The greatest lesson that I’ve learned is that success is systems driven, not hero driven.
It’s a really important lesson because so many of us try to focus on results, and shoulder a very heavy burden to reach a goal instead of using the resources around us.
If you’re consumed by your business and you’re obsessed with your business in such a way that you never, ever want to let anyone down, that’s a really good quality. But there’s a lot of ways to work within a system so as to meet more people’s needs rather than just relying on your own bandwidth.
As an expert in this field, I would have benefited much more quickly from accelerated growth had I taken the time to invest and teach others, rather than be the expert and carry the business for a number of years. Eventually I did take the time to really work with and teach those around me, so that we were all oriented and moving in the same direction, versus everyone running hard in their own lanes. By making those changes the firm had the ability to handle more clients and more client requests, and I had two of the most important things that a business owner needs to accumulate — time and money.
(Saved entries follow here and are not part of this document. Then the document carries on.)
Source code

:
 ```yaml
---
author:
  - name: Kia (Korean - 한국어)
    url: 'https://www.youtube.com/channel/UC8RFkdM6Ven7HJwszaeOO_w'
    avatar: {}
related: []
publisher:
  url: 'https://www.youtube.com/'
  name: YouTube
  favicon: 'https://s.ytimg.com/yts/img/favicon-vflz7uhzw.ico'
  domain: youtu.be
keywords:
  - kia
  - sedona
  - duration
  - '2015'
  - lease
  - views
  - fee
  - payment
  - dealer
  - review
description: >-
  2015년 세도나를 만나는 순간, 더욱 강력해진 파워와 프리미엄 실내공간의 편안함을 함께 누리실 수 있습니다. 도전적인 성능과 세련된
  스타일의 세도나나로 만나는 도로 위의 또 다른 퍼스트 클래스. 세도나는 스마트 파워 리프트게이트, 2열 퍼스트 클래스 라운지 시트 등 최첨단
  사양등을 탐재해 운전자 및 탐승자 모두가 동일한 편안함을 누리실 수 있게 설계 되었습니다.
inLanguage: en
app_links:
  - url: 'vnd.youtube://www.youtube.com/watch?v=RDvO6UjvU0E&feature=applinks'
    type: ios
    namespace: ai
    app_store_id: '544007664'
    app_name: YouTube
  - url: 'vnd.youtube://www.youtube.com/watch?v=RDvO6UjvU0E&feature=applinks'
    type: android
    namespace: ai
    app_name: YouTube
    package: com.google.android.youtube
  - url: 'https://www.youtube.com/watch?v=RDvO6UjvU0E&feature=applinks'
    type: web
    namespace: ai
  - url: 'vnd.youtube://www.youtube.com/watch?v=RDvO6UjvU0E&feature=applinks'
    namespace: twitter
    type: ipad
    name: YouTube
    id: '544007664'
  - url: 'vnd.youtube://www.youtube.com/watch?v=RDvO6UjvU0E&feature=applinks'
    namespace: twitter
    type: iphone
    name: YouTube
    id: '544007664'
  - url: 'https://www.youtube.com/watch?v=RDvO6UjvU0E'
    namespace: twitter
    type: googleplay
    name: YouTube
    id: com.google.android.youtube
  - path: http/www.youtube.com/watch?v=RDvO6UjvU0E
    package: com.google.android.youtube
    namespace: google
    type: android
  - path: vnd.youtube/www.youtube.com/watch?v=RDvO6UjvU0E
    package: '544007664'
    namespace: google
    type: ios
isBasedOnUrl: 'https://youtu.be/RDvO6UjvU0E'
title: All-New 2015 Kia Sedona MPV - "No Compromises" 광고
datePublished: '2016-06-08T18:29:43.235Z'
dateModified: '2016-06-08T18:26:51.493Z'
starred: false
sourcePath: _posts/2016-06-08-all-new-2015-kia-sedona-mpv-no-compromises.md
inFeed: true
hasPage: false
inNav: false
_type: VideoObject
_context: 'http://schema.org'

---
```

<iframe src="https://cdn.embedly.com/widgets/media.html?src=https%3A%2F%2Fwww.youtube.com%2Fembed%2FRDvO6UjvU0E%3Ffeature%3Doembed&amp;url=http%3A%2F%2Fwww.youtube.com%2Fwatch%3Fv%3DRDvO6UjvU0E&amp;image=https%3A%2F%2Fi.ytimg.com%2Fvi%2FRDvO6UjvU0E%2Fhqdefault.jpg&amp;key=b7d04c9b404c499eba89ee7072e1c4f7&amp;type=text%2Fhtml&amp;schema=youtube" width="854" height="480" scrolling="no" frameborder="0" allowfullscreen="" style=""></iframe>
I think most small business owners are technicians first. It’s not easy to move from being a technician, to managing and then leading a business. Many of us get caught up in performing the work and working in the business instead of on the business. And when you finally reach that point of exhaustion, then you realize that you need to be able to delegate and empower others to do the work and grow. But that only happens when you have sound, adequate systems that can support growth, and particularly the quality with which you want to create output.